# Work to be completed
In which lines of the data does the string "authenticated" appear? Copy every one.

(Beginning of Information supplied)

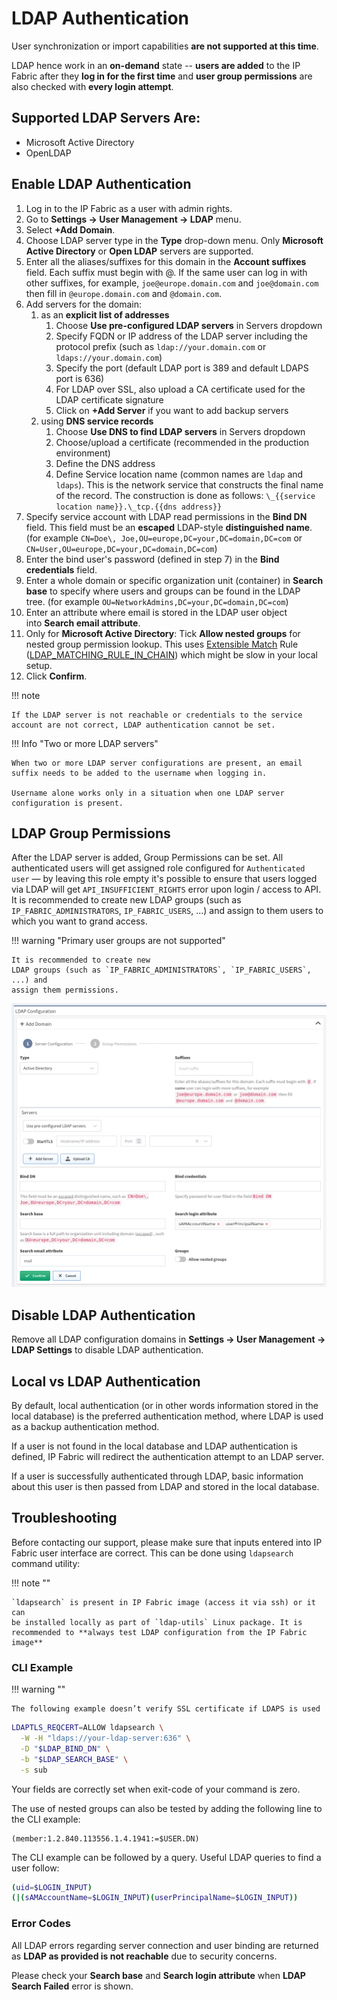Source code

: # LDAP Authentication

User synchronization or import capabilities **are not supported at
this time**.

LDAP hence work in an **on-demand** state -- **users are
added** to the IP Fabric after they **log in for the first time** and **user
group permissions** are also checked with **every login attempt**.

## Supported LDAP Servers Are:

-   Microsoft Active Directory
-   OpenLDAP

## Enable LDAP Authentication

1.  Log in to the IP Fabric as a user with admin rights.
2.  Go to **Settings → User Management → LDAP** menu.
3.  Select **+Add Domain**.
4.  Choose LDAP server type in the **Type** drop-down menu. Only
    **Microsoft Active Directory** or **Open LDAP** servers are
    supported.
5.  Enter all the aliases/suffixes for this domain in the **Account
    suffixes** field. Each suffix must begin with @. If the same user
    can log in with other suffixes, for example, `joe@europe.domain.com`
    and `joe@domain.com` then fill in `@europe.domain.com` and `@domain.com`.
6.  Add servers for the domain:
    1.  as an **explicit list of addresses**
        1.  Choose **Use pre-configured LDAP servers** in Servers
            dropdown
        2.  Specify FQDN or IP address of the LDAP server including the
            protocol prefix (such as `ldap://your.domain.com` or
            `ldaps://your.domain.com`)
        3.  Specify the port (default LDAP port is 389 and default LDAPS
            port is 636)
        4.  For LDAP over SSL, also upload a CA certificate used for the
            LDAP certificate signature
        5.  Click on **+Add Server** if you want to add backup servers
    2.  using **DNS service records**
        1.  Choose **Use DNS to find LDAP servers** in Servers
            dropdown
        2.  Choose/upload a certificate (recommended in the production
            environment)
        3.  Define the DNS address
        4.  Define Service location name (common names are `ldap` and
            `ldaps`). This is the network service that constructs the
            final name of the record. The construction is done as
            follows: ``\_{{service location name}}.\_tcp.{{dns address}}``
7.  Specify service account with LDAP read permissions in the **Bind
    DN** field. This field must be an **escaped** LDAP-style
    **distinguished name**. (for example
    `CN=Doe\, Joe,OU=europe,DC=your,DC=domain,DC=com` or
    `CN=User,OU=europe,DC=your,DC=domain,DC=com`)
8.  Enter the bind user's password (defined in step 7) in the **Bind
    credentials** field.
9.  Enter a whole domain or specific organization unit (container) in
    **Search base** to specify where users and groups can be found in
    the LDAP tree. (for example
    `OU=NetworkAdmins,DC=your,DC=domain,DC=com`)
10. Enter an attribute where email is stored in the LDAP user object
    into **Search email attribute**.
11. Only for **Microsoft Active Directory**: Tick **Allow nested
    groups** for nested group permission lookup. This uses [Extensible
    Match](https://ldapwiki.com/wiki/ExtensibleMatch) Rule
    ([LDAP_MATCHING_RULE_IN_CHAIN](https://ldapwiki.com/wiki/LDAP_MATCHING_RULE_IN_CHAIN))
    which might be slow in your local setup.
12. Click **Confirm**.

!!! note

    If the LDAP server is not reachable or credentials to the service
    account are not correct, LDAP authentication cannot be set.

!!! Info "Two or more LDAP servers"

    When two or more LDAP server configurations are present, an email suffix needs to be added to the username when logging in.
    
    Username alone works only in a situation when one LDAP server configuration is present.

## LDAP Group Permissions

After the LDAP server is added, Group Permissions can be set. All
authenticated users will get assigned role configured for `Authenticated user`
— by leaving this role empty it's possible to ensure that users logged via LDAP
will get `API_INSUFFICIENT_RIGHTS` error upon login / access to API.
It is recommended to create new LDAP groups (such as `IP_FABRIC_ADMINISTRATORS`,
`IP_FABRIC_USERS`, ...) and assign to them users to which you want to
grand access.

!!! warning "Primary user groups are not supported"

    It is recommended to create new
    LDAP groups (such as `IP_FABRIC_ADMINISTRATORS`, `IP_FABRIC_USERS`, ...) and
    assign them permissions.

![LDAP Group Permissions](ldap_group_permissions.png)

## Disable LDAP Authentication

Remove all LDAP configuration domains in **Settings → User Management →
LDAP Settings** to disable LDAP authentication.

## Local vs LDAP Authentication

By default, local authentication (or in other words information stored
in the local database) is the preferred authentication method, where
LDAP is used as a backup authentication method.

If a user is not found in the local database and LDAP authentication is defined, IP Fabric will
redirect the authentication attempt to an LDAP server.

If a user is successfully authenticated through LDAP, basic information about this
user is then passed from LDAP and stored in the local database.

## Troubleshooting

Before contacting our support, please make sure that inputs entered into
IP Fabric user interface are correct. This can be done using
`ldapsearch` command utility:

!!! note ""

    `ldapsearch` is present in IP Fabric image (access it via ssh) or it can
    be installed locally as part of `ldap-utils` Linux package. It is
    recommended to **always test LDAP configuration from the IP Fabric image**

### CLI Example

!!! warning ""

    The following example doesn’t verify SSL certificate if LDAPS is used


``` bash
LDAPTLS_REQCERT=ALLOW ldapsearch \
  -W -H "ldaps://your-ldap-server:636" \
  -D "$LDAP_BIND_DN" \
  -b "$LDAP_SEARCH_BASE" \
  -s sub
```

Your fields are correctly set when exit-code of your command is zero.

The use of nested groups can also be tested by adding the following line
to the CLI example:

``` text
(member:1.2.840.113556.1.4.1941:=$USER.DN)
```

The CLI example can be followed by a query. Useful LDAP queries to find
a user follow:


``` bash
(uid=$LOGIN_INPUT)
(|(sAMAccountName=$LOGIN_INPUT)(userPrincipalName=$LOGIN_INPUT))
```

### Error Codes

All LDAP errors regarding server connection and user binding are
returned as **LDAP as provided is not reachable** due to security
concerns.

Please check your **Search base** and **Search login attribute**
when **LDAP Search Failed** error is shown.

(End of Information supplied)
(Beginning of Information supplied)

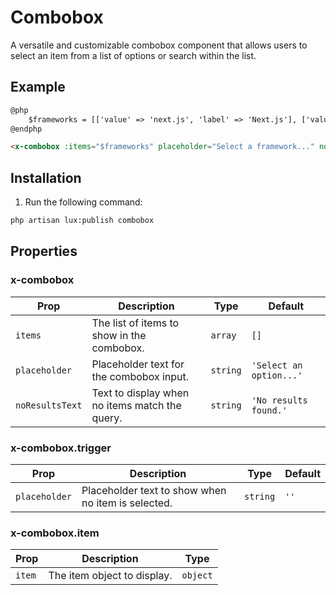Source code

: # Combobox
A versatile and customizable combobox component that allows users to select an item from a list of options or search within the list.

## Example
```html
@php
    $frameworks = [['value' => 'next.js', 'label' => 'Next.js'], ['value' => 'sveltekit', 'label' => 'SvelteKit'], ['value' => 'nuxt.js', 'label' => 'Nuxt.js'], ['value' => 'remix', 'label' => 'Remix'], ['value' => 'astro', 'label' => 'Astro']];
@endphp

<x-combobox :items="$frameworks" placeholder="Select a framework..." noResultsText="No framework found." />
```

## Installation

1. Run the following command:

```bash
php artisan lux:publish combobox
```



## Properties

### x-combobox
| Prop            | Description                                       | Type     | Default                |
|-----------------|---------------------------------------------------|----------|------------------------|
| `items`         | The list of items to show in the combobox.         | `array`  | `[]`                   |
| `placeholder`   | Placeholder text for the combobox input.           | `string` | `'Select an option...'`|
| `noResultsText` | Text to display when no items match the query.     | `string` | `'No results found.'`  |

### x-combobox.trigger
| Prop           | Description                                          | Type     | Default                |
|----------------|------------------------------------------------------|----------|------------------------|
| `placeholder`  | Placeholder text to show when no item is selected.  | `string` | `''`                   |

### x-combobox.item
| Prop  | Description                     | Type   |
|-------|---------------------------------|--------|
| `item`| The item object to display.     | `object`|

(End of Information supplied)

# Written reply
authenticated users will get assigned role configured for `Authenticated user`
If a user is successfully authenticated through LDAP, basic information about this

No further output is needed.